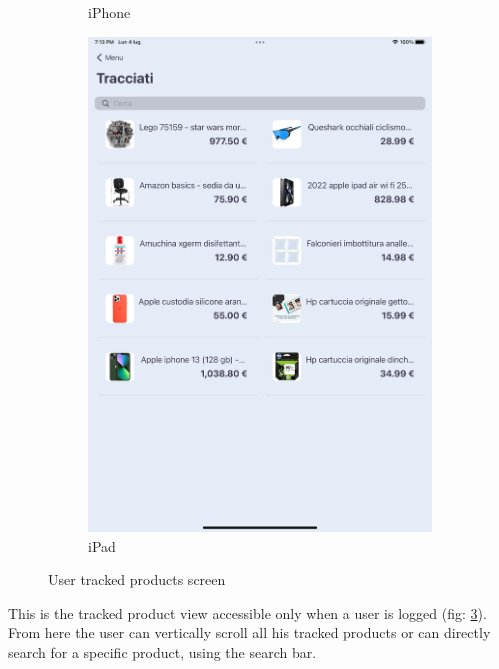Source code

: \begin{figure}[h!]
\begin{subfigure}[b]{0.3\textwidth}
            \caption{iPhone}
            \label{fig:user_tracked_screen_iphone}
        \end{subfigure}
        \begin{subfigure}[b]{0.45\textwidth}
            \centering
            \includegraphics[width=\textwidth]{images/interfaces/user_tracked_screen_ipad.png}
            \caption{iPad}
            \label{fig:user_tracked_screen_ipad}
        \end{subfigure}
         \caption{User tracked products screen}
        \label{fig:user_tracked_screen}
\end{figure}
\FloatBarrier
This is the tracked product view accessible only  when a user is logged (fig: \ref{fig:user_tracked_screen}). From here the user can vertically scroll all his tracked products or can directly search for a specific product, using the search bar.

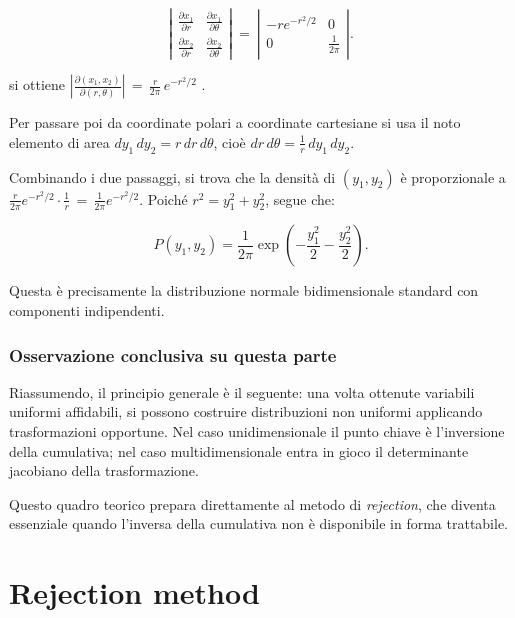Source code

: \[\left|
\begin{matrix}
	\displaystyle\frac{\partial x_1}{\partial r} & \displaystyle\frac{\partial x_1}{\partial \theta}\\[4pt]
	\displaystyle\frac{\partial x_2}{\partial r} & \displaystyle\frac{\partial x_2}{\partial \theta}
\end{matrix}
\right|\ =\ 
\left|
\begin{matrix}
	-r e^{-r^2/2} & 0\\[4pt]
	0 & \frac{1}{2\pi}
\end{matrix}
\right|.\]

si ottiene $\displaystyle\left|\frac{\partial(x_1,x_2)}{\partial(r,\theta)}\right|\,=\,\displaystyle\frac{r}{2\pi}\, e^{-r^2/2}$ .


Per passare poi da coordinate polari a coordinate cartesiane si usa il noto elemento di area $dy_1\,dy_2 = r\,dr\,d\theta$, cioè $dr\,d\theta = \displaystyle\frac{1}{r}\,dy_1\,dy_2$.

Combinando i due passaggi, si trova che la densità di $(y_1,y_2)$ è proporzionale a $\displaystyle\frac{r}{2\pi}e^{-r^2/2}\cdot \frac{1}{r}\, =\,\displaystyle\frac{1}{2\pi}e^{-r^2/2}$.
Poiché $r^2 = y_1^2 + y_2^2$, segue che:

\[
P(y_1,y_2)=\frac{1}{2\pi}\exp\left(-\frac{y_1^2}{2}-\frac{y_2^2}{2}\right).
\]

Questa è precisamente la distribuzione normale bidimensionale standard 
con componenti indipendenti.

%
%
%
\subsubsection{Osservazione conclusiva su questa parte}

Riassumendo, il principio generale è il seguente: una volta ottenute variabili uniformi affidabili, si possono costruire distribuzioni non uniformi applicando trasformazioni opportune. Nel caso unidimensionale il punto chiave è l'inversione della cumulativa; nel caso multidimensionale entra in gioco il determinante jacobiano della trasformazione.

Questo quadro teorico prepara direttamente al metodo di \emph{rejection}, che diventa essenziale quando l'inversa della cumulativa non è disponibile in forma trattabile.

%
%
%
\vspace{0.5cm}
\section{Rejection method}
-------------------------
Please print all the data above word for word. Pictures should not appear in the copy.

> SOLUTION TO THE EXERCISE
Source code

: \begin{figure}[h!]
\begin{subfigure}[b]{0.3\textwidth}
            \caption{iPhone}
            \label{fig:user_tracked_screen_iphone}
        \end{subfigure}
        \begin{subfigure}[b]{0.45\textwidth}
            \centering
            \includegraphics[width=\textwidth]{images/interfaces/user_tracked_screen_ipad.png}
            \caption{iPad}
            \label{fig:user_tracked_screen_ipad}
        \end{subfigure}
         \caption{User tracked products screen}
        \label{fig:user_tracked_screen}
\end{figure}
\FloatBarrier
This is the tracked product view accessible only  when a user is logged (fig: \ref{fig:user_tracked_screen}). From here the user can vertically scroll all his tracked products or can directly search for a specific product, using the search bar.

Source code

: \[\left|
\begin{matrix}
	\displaystyle\frac{\partial x_1}{\partial r} & \displaystyle\frac{\partial x_1}{\partial \theta}\\[4pt]
	\displaystyle\frac{\partial x_2}{\partial r} & \displaystyle\frac{\partial x_2}{\partial \theta}
\end{matrix}
\right|\ =\ 
\left|
\begin{matrix}
	-r e^{-r^2/2} & 0\\[4pt]
	0 & \frac{1}{2\pi}
\end{matrix}
\right|.\]

si ottiene $\displaystyle\left|\frac{\partial(x_1,x_2)}{\partial(r,\theta)}\right|\,=\,\displaystyle\frac{r}{2\pi}\, e^{-r^2/2}$ .


Per passare poi da coordinate polari a coordinate cartesiane si usa il noto elemento di area $dy_1\,dy_2 = r\,dr\,d\theta$, cioè $dr\,d\theta = \displaystyle\frac{1}{r}\,dy_1\,dy_2$.

Combinando i due passaggi, si trova che la densità di $(y_1,y_2)$ è proporzionale a $\displaystyle\frac{r}{2\pi}e^{-r^2/2}\cdot \frac{1}{r}\, =\,\displaystyle\frac{1}{2\pi}e^{-r^2/2}$.
Poiché $r^2 = y_1^2 + y_2^2$, segue che:

\[
P(y_1,y_2)=\frac{1}{2\pi}\exp\left(-\frac{y_1^2}{2}-\frac{y_2^2}{2}\right).
\]

Questa è precisamente la distribuzione normale bidimensionale standard 
con componenti indipendenti.

%
%
%
\subsubsection{Osservazione conclusiva su questa parte}

Riassumendo, il principio generale è il seguente: una volta ottenute variabili uniformi affidabili, si possono costruire distribuzioni non uniformi applicando trasformazioni opportune. Nel caso unidimensionale il punto chiave è l'inversione della cumulativa; nel caso multidimensionale entra in gioco il determinante jacobiano della trasformazione.

Questo quadro teorico prepara direttamente al metodo di \emph{rejection}, che diventa essenziale quando l'inversa della cumulativa non è disponibile in forma trattabile.

%
%
%
\vspace{0.5cm}
\section{Rejection method}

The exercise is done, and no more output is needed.